* [RECORDS PROVIDED]:

--- START ---

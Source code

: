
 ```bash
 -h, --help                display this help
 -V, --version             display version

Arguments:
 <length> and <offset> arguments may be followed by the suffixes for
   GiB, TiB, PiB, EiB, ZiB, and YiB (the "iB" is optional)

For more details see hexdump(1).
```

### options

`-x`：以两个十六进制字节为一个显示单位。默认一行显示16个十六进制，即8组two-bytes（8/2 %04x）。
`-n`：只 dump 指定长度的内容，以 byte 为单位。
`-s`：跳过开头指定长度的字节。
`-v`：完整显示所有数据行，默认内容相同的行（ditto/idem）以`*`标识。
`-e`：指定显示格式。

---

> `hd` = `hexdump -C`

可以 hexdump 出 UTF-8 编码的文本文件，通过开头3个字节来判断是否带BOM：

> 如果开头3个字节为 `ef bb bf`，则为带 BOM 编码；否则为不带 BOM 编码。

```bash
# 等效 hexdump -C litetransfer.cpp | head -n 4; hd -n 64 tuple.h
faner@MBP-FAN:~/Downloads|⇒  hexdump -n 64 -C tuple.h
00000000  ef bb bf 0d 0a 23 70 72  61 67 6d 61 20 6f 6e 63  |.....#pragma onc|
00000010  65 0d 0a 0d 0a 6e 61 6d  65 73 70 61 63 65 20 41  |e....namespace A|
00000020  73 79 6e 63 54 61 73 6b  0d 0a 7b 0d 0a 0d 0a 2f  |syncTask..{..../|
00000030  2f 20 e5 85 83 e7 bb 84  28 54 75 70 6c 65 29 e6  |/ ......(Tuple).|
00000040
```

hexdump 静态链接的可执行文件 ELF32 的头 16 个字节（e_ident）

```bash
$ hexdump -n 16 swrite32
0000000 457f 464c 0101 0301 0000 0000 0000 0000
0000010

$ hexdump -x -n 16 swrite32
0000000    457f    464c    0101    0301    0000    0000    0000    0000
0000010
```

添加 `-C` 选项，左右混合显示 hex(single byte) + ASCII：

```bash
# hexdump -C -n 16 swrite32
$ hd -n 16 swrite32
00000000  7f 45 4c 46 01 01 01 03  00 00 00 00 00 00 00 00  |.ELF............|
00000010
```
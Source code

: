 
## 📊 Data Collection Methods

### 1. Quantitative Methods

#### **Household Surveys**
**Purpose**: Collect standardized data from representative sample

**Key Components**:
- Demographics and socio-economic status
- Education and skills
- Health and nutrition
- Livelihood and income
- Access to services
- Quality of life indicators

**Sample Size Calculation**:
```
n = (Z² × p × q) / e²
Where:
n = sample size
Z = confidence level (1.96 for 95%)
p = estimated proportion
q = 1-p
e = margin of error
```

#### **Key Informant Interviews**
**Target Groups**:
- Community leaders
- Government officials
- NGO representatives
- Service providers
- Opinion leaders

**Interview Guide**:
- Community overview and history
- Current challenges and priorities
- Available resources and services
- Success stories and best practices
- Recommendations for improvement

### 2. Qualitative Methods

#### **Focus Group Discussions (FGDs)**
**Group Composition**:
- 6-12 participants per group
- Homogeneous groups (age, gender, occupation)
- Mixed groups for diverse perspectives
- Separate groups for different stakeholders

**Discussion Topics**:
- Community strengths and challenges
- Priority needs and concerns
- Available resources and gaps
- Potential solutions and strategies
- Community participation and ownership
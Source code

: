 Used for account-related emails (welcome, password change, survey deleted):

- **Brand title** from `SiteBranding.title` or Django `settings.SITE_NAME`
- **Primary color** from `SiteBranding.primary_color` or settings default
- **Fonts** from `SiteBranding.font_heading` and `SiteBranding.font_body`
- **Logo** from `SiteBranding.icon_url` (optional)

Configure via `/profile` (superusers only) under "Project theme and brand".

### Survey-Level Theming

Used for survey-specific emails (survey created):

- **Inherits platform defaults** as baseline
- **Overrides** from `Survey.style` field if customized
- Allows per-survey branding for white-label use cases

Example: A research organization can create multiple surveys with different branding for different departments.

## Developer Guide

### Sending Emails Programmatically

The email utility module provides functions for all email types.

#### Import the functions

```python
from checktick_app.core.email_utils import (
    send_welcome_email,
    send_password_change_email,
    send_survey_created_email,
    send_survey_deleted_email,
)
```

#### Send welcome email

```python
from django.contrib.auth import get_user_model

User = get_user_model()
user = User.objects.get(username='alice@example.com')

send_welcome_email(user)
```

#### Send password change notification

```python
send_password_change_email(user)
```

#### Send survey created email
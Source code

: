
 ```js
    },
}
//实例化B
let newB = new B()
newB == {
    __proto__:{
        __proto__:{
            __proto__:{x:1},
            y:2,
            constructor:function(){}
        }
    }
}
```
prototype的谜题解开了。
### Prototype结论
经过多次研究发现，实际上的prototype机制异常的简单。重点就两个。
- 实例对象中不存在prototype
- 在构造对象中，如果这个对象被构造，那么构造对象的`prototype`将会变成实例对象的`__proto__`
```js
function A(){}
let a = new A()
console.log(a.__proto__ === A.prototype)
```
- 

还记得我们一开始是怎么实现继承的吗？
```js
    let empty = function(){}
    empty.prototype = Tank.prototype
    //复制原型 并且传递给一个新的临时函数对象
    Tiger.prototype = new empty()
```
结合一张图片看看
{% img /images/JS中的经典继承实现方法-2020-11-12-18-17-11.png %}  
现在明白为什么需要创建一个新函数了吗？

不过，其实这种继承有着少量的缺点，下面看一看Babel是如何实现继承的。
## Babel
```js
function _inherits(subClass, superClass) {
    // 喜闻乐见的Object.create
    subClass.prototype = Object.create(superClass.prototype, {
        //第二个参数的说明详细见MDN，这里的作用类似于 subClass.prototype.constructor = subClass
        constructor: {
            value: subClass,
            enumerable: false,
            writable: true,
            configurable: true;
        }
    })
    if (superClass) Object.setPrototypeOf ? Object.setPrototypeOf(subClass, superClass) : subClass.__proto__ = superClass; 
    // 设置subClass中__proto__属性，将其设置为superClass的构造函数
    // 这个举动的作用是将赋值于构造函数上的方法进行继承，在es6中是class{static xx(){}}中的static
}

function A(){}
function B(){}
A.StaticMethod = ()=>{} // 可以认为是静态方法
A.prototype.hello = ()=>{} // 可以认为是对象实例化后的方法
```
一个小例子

--- END ---

* [TO DO]:
Would you report every line of the entries above containing the word "display"?

* [ANSWER TO THIS TASK]:
 -h, --help                display this help
 -V, --version             display version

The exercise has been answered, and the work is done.